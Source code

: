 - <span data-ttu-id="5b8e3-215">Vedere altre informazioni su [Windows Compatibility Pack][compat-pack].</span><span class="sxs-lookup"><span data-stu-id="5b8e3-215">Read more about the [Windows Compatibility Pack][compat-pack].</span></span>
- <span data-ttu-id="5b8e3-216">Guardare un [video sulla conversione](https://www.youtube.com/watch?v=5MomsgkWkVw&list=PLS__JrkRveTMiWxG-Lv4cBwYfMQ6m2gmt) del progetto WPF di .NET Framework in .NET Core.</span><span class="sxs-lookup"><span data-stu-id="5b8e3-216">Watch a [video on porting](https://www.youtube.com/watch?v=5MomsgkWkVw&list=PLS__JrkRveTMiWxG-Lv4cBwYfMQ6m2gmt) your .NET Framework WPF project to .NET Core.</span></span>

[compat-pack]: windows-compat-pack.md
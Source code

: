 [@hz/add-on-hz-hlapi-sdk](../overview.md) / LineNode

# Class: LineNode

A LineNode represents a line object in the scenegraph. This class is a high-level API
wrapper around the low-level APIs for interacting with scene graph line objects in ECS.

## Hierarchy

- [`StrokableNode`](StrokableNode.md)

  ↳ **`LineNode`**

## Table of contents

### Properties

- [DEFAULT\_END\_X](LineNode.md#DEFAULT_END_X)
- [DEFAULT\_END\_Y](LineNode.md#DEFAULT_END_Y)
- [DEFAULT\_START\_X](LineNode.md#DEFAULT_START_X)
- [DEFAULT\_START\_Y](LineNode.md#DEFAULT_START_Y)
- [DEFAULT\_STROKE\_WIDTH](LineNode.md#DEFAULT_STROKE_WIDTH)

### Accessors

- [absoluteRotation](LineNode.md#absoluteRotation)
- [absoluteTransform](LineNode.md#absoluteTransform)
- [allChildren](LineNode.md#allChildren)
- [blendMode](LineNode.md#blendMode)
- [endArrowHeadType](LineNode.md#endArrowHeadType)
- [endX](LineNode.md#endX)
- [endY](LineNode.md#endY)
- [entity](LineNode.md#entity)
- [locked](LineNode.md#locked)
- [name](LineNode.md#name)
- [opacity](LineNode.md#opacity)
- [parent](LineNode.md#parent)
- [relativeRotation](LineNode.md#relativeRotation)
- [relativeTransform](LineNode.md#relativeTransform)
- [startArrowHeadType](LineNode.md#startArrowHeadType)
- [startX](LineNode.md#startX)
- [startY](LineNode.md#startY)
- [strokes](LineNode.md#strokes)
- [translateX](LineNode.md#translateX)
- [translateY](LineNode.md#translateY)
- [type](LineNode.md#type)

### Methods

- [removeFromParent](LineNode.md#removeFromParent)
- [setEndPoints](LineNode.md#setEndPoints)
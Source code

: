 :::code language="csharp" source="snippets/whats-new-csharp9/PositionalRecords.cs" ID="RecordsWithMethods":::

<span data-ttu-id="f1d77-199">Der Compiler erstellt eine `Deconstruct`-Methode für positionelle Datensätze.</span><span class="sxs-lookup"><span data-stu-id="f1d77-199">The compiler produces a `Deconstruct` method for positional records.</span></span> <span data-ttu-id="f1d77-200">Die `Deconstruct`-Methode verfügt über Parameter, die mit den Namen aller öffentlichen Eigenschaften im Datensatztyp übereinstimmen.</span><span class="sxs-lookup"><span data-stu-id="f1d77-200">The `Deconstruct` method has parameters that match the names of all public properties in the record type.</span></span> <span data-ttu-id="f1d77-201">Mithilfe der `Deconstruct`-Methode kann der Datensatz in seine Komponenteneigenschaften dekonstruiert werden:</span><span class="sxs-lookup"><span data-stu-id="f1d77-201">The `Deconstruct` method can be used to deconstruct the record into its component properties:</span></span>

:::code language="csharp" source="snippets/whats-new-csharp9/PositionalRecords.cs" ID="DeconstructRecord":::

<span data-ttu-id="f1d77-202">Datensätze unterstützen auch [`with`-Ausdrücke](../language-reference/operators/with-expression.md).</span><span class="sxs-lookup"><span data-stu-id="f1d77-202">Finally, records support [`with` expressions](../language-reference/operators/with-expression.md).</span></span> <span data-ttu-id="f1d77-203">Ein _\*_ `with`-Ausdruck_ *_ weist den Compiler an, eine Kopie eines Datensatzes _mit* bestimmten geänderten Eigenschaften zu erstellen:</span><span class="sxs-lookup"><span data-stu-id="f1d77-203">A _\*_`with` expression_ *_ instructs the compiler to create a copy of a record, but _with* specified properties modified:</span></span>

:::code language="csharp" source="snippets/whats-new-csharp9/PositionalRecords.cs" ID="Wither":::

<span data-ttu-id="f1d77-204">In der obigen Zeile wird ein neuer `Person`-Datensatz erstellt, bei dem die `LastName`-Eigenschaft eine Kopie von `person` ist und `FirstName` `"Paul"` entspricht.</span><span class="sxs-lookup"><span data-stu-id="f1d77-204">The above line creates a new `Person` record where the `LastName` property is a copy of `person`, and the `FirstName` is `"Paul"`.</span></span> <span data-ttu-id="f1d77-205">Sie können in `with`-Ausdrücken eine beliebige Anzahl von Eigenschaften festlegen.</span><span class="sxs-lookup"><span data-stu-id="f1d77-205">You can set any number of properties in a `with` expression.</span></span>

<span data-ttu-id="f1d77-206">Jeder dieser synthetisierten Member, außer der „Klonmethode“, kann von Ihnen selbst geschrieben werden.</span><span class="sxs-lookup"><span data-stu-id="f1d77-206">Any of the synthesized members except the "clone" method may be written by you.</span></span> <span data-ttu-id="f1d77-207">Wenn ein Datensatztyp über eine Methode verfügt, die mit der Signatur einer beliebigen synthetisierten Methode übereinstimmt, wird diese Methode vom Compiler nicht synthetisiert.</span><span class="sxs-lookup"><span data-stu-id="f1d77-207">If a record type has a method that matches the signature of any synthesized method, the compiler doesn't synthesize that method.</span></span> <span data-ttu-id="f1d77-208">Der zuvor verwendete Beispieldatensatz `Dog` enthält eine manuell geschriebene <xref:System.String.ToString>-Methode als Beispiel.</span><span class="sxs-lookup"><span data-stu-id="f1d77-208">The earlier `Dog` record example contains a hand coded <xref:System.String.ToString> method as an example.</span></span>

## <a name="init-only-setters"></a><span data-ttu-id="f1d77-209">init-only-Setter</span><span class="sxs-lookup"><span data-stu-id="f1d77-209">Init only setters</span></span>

====================

(ASSIGNMENT) Since only part of the listing is wanted, copy exactly the lines from the one holding "A LineNode represents" to the one holding "- [parent](LineNode.md#parent)", both included.

(SOLUTION FOR THIS EXERCISE)
A LineNode represents a line object in the scenegraph. This class is a high-level API
wrapper around the low-level APIs for interacting with scene graph line objects in ECS.

## Hierarchy

- [`StrokableNode`](StrokableNode.md)

  ↳ **`LineNode`**

## Table of contents

### Properties

- [DEFAULT\_END\_X](LineNode.md#DEFAULT_END_X)
- [DEFAULT\_END\_Y](LineNode.md#DEFAULT_END_Y)
- [DEFAULT\_START\_X](LineNode.md#DEFAULT_START_X)
- [DEFAULT\_START\_Y](LineNode.md#DEFAULT_START_Y)
- [DEFAULT\_STROKE\_WIDTH](LineNode.md#DEFAULT_STROKE_WIDTH)

### Accessors

- [absoluteRotation](LineNode.md#absoluteRotation)
- [absoluteTransform](LineNode.md#absoluteTransform)
- [allChildren](LineNode.md#allChildren)
- [blendMode](LineNode.md#blendMode)
- [endArrowHeadType](LineNode.md#endArrowHeadType)
- [endX](LineNode.md#endX)
- [endY](LineNode.md#endY)
- [entity](LineNode.md#entity)
- [locked](LineNode.md#locked)
- [name](LineNode.md#name)
- [opacity](LineNode.md#opacity)
- [parent](LineNode.md#parent)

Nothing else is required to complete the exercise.